Quantum Error Correction (QEC) demands efficient implementation of syndrome extraction circuits. However, existing compilers for neutral-atom processors largely miss the opportunity to co-optimize these circuits by exploiting both the structural properties of Quantum Error-Correcting Codes (QECCs) and the physical constraints of neutral-atom architectures. In this work, we introduce NEAT, an SMT-based compiler that jointly optimizes qubit mapping and syndrome extraction scheduling for a broad class of stabilizer-based QECCs, achieving depth-optimal execution with minimal shuttling overhead on neutral-atom platforms. Across a wide range of QECCs, NEAT consistently achieves near-optimal circuit depth and reduces atom movement by 3x-30x compared the baseline compiler Enola.
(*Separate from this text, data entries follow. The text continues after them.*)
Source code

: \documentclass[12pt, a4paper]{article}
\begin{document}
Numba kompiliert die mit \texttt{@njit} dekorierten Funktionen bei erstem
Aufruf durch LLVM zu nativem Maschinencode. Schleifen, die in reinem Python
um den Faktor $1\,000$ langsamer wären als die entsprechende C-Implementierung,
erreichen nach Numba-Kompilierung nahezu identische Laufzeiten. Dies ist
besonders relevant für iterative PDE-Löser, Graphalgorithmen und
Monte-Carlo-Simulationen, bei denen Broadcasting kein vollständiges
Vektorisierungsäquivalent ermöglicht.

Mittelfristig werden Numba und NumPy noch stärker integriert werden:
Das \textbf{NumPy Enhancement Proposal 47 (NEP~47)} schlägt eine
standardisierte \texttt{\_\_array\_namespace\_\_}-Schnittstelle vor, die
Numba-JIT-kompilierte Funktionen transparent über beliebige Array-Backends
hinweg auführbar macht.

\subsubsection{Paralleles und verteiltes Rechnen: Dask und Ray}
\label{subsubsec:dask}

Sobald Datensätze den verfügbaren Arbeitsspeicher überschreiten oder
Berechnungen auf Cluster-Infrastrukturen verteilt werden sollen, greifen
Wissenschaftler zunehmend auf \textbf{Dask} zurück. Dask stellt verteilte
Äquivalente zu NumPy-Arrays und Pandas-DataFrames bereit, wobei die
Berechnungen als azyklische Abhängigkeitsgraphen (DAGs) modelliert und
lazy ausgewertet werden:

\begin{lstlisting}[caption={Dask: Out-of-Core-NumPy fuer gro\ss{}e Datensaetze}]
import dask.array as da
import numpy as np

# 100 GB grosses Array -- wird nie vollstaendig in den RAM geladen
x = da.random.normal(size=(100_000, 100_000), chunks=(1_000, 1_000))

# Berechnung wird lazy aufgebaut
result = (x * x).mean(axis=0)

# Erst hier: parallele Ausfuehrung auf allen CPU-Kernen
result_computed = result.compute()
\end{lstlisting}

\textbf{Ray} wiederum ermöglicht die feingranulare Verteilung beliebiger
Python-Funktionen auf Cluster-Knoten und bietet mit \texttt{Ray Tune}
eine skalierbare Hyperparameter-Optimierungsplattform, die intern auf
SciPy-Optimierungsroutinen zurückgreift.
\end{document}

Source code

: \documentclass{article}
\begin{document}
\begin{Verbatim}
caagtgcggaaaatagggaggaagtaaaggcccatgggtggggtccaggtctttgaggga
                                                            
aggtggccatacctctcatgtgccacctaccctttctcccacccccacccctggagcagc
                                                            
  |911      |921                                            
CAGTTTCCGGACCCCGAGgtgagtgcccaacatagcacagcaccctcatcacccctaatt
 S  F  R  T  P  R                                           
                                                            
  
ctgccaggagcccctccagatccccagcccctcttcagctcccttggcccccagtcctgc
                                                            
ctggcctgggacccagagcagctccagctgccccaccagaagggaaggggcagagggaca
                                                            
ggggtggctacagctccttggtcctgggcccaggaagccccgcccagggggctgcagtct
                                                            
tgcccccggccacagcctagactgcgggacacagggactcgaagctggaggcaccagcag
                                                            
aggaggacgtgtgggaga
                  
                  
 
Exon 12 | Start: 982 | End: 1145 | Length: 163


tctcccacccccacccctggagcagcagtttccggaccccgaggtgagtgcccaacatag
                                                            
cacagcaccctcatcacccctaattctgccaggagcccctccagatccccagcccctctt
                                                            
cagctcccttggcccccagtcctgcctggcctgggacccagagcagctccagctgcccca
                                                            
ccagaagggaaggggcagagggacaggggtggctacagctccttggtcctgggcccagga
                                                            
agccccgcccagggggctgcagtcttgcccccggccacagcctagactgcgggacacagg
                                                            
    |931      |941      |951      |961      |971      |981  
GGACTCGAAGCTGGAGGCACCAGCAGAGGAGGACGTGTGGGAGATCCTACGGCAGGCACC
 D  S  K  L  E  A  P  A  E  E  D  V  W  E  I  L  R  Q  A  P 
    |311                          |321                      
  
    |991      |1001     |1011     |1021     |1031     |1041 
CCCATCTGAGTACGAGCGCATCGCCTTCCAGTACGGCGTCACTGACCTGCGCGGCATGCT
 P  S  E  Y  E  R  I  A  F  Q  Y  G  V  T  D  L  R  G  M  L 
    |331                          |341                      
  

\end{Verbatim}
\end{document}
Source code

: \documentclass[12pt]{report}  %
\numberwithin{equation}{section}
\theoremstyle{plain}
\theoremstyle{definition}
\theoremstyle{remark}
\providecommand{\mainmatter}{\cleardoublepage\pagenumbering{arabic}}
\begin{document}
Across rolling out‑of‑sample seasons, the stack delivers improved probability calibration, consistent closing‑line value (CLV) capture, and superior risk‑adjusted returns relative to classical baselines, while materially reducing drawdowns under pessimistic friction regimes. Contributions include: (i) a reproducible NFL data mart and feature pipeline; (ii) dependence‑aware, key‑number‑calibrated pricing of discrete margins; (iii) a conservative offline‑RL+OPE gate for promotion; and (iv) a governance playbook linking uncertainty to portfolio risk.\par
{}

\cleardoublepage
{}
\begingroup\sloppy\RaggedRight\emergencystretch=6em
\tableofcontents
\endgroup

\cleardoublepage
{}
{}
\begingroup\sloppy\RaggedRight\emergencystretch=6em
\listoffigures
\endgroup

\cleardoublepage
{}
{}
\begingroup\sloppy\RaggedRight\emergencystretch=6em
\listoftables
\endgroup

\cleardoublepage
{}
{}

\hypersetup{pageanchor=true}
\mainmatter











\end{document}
Logical-level simulations further demonstrate 2x-20x lower logical error rates under realistic hardware noise. A hierarchical symmetry-breaking formulation and relaxed parallel-motion constraints substantially improve solver scalability, yielding up to 100x speedup in compilation time. Together, these results show that NEAT produces depth-optimal, movement-efficient, and logically robust syndrome extraction schedules, while scaling effectively to large QECCs on neutral-atom hardware.